Recall the interpretation of the parameter estimates is at the population level. For instance for boys, the $\hat{\beta}_{age}=0.78$ may be interpreted as the average (expected) increase in distance per year of age increased.  


# Seizure data using gee()
## Epileptic Seizure Study of a randomized trial reported in Thall and Vail (1990). 
- 59 subjects with epilepsy suffering from simple or partial seizures were assigned at random to receive either the anti-epileptic drug progabide  or a placebo in addition to a standard chemotherapy regimen all were taking. 

- Because each individual might be prone to different rates of experiencing seizures, the investigators first tried to get a sense of this by recording the number of seizures suffered by each subject over the 8-week period prior to the start of administration of the assigned treatment. 

  - It is common in such studies to record such baseline measurements, so that the effect of treatment for each subject can be measured relative to how that subject behaved prior to treatment.

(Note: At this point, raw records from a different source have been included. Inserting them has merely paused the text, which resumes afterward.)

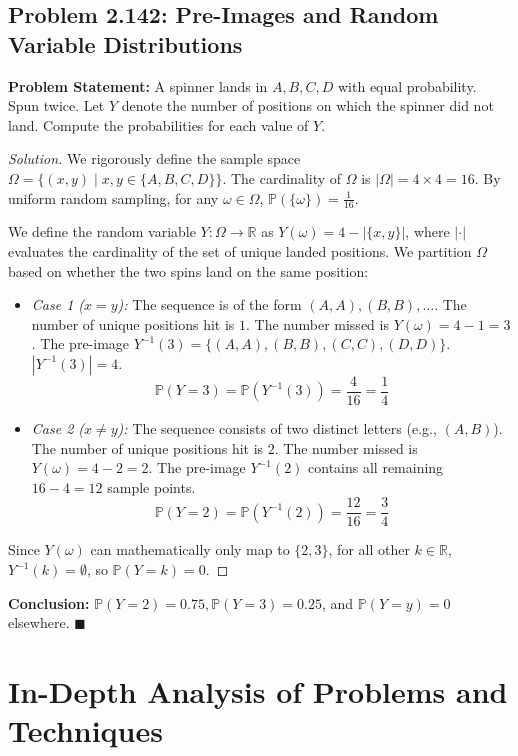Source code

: \documentclass[11pt]{article}
\theoremstyle{definition}
\theoremstyle{plain}
\theoremstyle{remark}
\newcommand{\R}{\mathbb{R}}
\renewcommand{\P}{\mathbb{P}}
\newcommand{\1}{\mathbf{1}}
\begin{document}
\subsection{Problem 2.142: Pre-Images and Random Variable Distributions}
\textbf{Problem Statement:}
A spinner lands in $A, B, C, D$ with equal probability. Spun twice. Let $Y$ denote the number of positions on which the spinner did not land. Compute the probabilities for each value of $Y$.

\begin{proof}[Solution]
We rigorously define the sample space $\Omega = \{ (x, y) \mid x, y \in \{A, B, C, D\} \}$. 
The cardinality of $\Omega$ is $|\Omega| = 4 \times 4 = 16$. 
By uniform random sampling, for any $\omega \in \Omega$, $\P(\{\omega\}) = \frac{1}{16}$.

We define the random variable $Y: \Omega \to \R$ as $Y(\omega) = 4 - |\{x, y\}|$, where $|\cdot|$ evaluates the cardinality of the set of unique landed positions.
We partition $\Omega$ based on whether the two spins land on the same position:
\begin{itemize}
    \item \textit{Case 1 ($x=y$):} The sequence is of the form $(A,A), (B,B), \dots$. The number of unique positions hit is $1$. The number missed is $Y(\omega) = 4 - 1 = 3$. 
    The pre-image $Y^{-1}(3) = \{ (A,A), (B,B), (C,C), (D,D) \}$.
    $|Y^{-1}(3)| = 4$.
    \[ \P(Y = 3) = \P(Y^{-1}(3)) = \frac{4}{16} = \frac{1}{4} \]
    
    \item \textit{Case 2 ($x \neq y$):} The sequence consists of two distinct letters (e.g., $(A,B)$). The number of unique positions hit is $2$. The number missed is $Y(\omega) = 4 - 2 = 2$.
    The pre-image $Y^{-1}(2)$ contains all remaining $16 - 4 = 12$ sample points.
    \[ \P(Y = 2) = \P(Y^{-1}(2)) = \frac{12}{16} = \frac{3}{4} \]
\end{itemize}
Since $Y(\omega)$ can mathematically only map to $\{2, 3\}$, for all other $k \in \R$, $Y^{-1}(k) = \emptyset$, so $\P(Y=k) = 0$.
\end{proof}
\textbf{Conclusion:} $\P(Y=2) = 0.75, \P(Y=3) = 0.25$, and $\P(Y=y)=0$ elsewhere. $\blacksquare$

\section{In-Depth Analysis of Problems and Techniques}
\end{document}
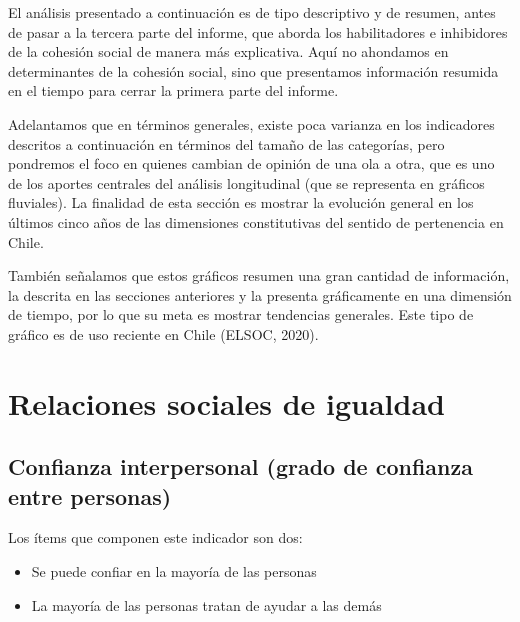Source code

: \documentclass[
  12pt,
]{book}
\begin{document}
El análisis presentado a continuación es de tipo descriptivo y de resumen, antes de pasar a la tercera parte del informe, que aborda los habilitadores e inhibidores de la cohesión social de manera más explicativa. Aquí no ahondamos en determinantes de la cohesión social, sino que presentamos información resumida en el tiempo para cerrar la primera parte del informe.

Adelantamos que en términos generales, existe poca varianza en los indicadores descritos a continuación en términos del tamaño de las categorías, pero pondremos el foco en quienes cambian de opinión de una ola a otra, que es uno de los aportes centrales del análisis longitudinal (que se representa en gráficos fluviales). La finalidad de esta sección es mostrar la evolución general en los últimos cinco años de las dimensiones constitutivas del sentido de pertenencia en Chile.

También señalamos que estos gráficos resumen una gran cantidad de información, la descrita en las secciones anteriores y la presenta gráficamente en una dimensión de tiempo, por lo que su meta es mostrar tendencias generales. Este tipo de gráfico es de uso reciente en Chile (ELSOC, 2020).

\hypertarget{relaciones-sociales-de-igualdad-1}{%
\section{Relaciones sociales de igualdad}\label{relaciones-sociales-de-igualdad-1}}

\hypertarget{confianza-interpersonal-grado-de-confianza-entre-personas}{%
\subsection{Confianza interpersonal (grado de confianza entre personas)}\label{confianza-interpersonal-grado-de-confianza-entre-personas}}

Los ítems que componen este indicador son dos:

\begin{itemize}
\item
  Se puede confiar en la mayoría de las personas
\item
  La mayoría de las personas tratan de ayudar a las demás
\end{itemize}
\end{document}
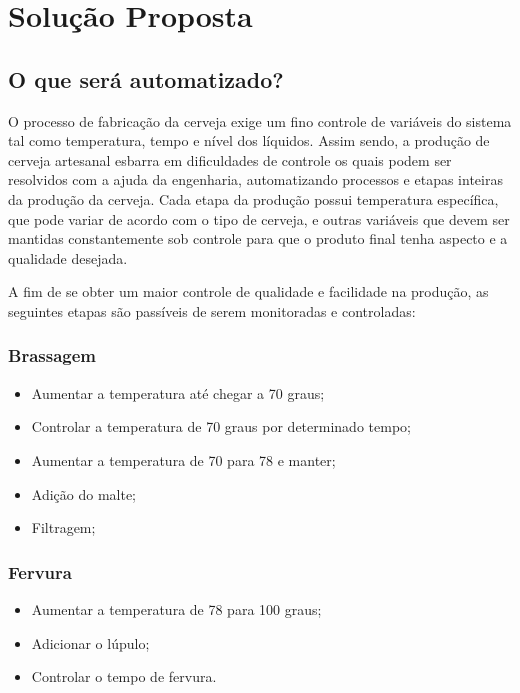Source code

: \newpage

\section{Solução Proposta}

\subsection{O que será automatizado?}

O processo de fabricação da cerveja exige um fino controle de variáveis do sistema tal como temperatura, tempo e nível dos líquidos. Assim sendo, a produção de cerveja artesanal esbarra em dificuldades de controle os quais podem ser resolvidos com a ajuda da engenharia, automatizando processos e etapas inteiras da produção da cerveja. Cada etapa da produção possui temperatura específica, que pode variar de acordo com o tipo de cerveja, e outras variáveis que devem ser mantidas constantemente sob controle para que o produto final tenha aspecto e a qualidade desejada.

A fim de se obter um maior controle de qualidade e facilidade na produção, as seguintes etapas são passíveis de serem monitoradas e controladas:

\subsubsection{Brassagem}
\begin{itemize}
    \item Aumentar a temperatura até chegar a 70 graus;
    \item Controlar a temperatura de 70 graus por determinado tempo;
    \item Aumentar a temperatura de 70 para 78 e manter;
    \item Adição do malte;
    \item Filtragem;
\end{itemize}

\subsubsection{Fervura}
\begin{itemize}
    \item Aumentar a temperatura de 78 para 100 graus;
    \item Adicionar o lúpulo;
    \item Controlar o tempo de fervura.
\end{itemize}


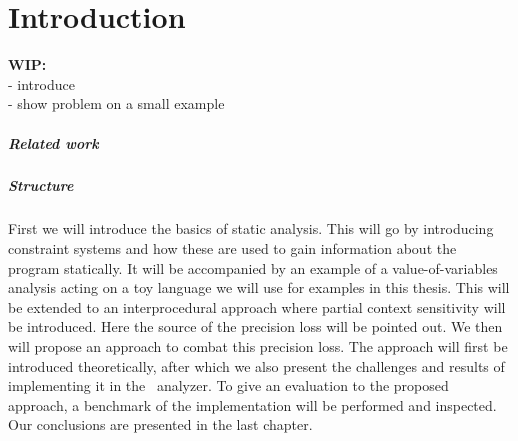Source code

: 
\chapter{Introduction}\label{chapter:introduction}
  \textbf{WIP:}\\
  - introduce \gob\\
  - show problem on a small example

\paragraph{Related work}

\paragraph{Structure} 
First we will introduce the basics of static analysis. This will go by introducing constraint systems and how these are used to gain information about the program statically. It will be accompanied by an example of a value-of-variables analysis acting on a toy language we will use for examples in this thesis. This will be extended to an interprocedural approach where partial context sensitivity will be introduced. Here the source of the precision loss will be pointed out. We then will propose an approach to combat this precision loss. The approach will first be introduced theoretically, after which we also present the challenges and results of implementing it in the \gob\ analyzer. To give an evaluation to the proposed approach, a benchmark of the implementation will be performed and inspected. Our conclusions are presented in the last chapter.

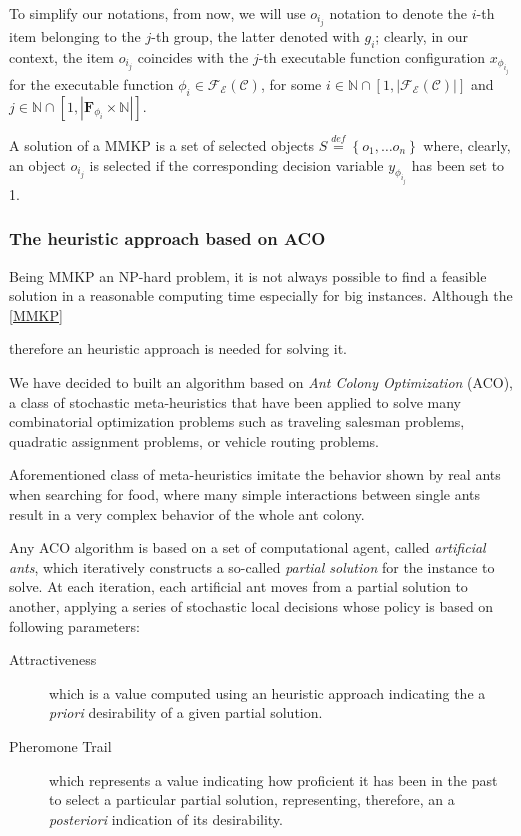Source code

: \documentclass[12pt,a4paper]{report}
\newcommand{\mathDef}{\overset{\textit{def}}{=}}
\newcommand{\N}{\mathbb{N}}
\begin{document}
To simplify our notations, from now, we will use $o_{i_j}$ notation to denote the $i$-th item belonging to the $j$-th group, the latter denoted with $g_i$; clearly, in our context, the item $o_{i_j}$ coincides with the $j$-th executable function configuration $x_{\phi_{i_j}}$ for the executable function $\phi_i \in \mathscr{F_E}(\mathcal{C})$, for some $i \in \N \cap [1,|\mathscr{F_E}(\mathcal{C})|]$ and $j \in \N \cap [1,|\textbf{F}_{\phi_{i}} \times \N|]$. 

A solution of a MMKP is a set of selected objects $S \mathDef \left\{o_{1}, \ldots o_{n} \right\}$ where, clearly, an object $o_{i_j}$ is selected if the corresponding decision variable $y_{\phi_{i_j}}$ has been set to 1.


\subsubsection{The heuristic approach based on ACO}

Being MMKP an NP-hard problem, it is not always possible to find a feasible solution in a reasonable computing time especially for big instances. Although the \ref{MMKP}


 therefore an heuristic approach is needed for solving it. 

We have decided to built an algorithm based on \textit{Ant Colony Optimization} (ACO), a class of stochastic meta-heuristics that have been applied to solve many combinatorial optimization problems such as traveling salesman problems, quadratic assignment problems, or vehicle routing problems. 

Aforementioned class of meta-heuristics imitate the behavior shown by real ants when searching for food, where many simple interactions between single ants result in a very complex behavior of the whole ant colony.

Any ACO algorithm is based on a set of computational agent, called \textit{artificial ants}, which iteratively constructs a so-called  \textit{partial solution} for the instance to solve. At each iteration, each artificial ant moves from a partial solution to another, applying a series of stochastic local decisions whose policy is based on following parameters:

\begin{description}
	\item[Attractiveness] which is a value computed using an heuristic approach indicating the a \textit{priori} desirability of a given partial solution.
	
	\item[Pheromone Trail] which represents a value indicating how proficient it has been in the past to select a particular partial solution, representing, therefore, an a \textit{posteriori} indication of its desirability.
\end{description} 
\end{document}
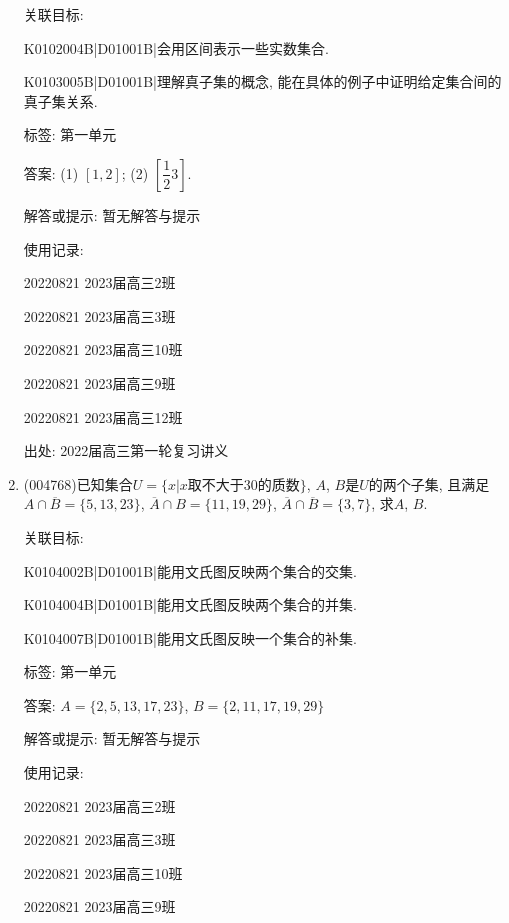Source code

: \documentclass[10pt,a4paper]{article}
\begin{document}
\begin{enumerate}[1.]
关联目标:

K0102004B|D01001B|会用区间表示一些实数集合.

K0103005B|D01001B|理解真子集的概念, 能在具体的例子中证明给定集合间的真子集关系.



标签: 第一单元

答案: (1) $[1,2]$; (2) $[\dfrac 12 3]$.

解答或提示: 暂无解答与提示

使用记录:

20220821	2023届高三2班		

20220821	2023届高三3班		

20220821	2023届高三10班		

20220821	2023届高三9班		

20220821	2023届高三12班	


出处: 2022届高三第一轮复习讲义
\newpage
\item{ (004768)}已知集合$U =\{x|x\text{取不大于}30\text{的质数}\}$, $A$, $B$是$U$的两个子集, 且满足$A\cap \overline B=\{5,13,23\}$, $\overline A\cap B=\{11,19,29\}$, $\overline A\cap \overline B=\{3,7\}$, 求$A$, $B$.


关联目标:

K0104002B|D01001B|能用文氏图反映两个集合的交集.

K0104004B|D01001B|能用文氏图反映两个集合的并集.

K0104007B|D01001B|能用文氏图反映一个集合的补集.



标签: 第一单元

答案: $A=\{2,5,13,17,23\}$, $B=\{2,11,17,19,29\}$

解答或提示: 暂无解答与提示

使用记录:

20220821	2023届高三2班	

20220821	2023届高三3班	

20220821	2023届高三10班	

20220821	2023届高三9班	


\end{enumerate}
\end{document}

- Following initiation of treatment, the number of seizures for each subject was counted for each of 4 consecutive 2-week periods. 

- The age of each subject at the start of the study was also recorded, as it was suspected that subject age might be associated with the effect of the treatment.


```{r eval=T, echo = T, include=T}

#  Read in the data

dat.sz <- read.table("/Users/juarezce/Documents/OneDrive - The University of Colorado Denver/BIOS6643/BIOS6643_Notes/data/epilepsy.txt")
colnames(dat.sz) <- c("subj","seize","visit","trt","base","age")
## trt=0 corresponds to placebo
head(dat.sz,3)

#  Create other covariates
dat.sz$o <- 8*(dat.sz$visit==0)+2*(dat.sz$visit>0)
dat.sz$logo <- log(dat.sz$o)
dat.sz$vm0 <- as.numeric(dat.sz$visit>0)

#  Basic models -- the unstructured fit using gee() does not converge
#  even with maxiter set to be much larger than the default

##un.gee <- gee(seize ~ trt + offset(logo), id=subj, family=poisson,
##              corstr="unstructured", data=dat.sz, maxiter=100)

cs.gee <- gee(seize ~ trt + offset(logo),id=subj,family=poisson,
              corstr="exchangeable", data=dat.sz)
summary(cs.gee)

## AR1 
ar1.gee <- gee(seize ~ trt + offset(logo),id=subj,family=poisson,
              corstr="AR-M",Mv=1,data=dat.sz)
 summary(ar1.gee)
 
```

# Seizure data using geeglm()

```{r eval=T, echo = T, include=TRUE}
## UN using geeglm
 un.geeglm <- geeglm(seize ~ trt, id=subj,family=poisson("log"),
             offset=logo, corstr="unstructured",data=dat.sz)
 summary(un.geeglm)

 ## CS using geeglm
 cs.geeglm <- geeglm(seize ~ trt,id=subj,family=poisson("log"),
             offset=logo, corstr="exchangeable",data=dat.sz)
summary(cs.geeglm)
 

ar1.geeglm <- geeglm(seize ~ trt,id=subj,family=poisson("log"),
             offset=logo, corstr="ar1",data=dat.sz)
summary(ar1.geeglm)

```

# Investigate if there is a different different effect after baseline visit 0
This means include an interaction between the indicator variable for visit>0 and the treatment indicator. Use two different working correlation structures and compare the results.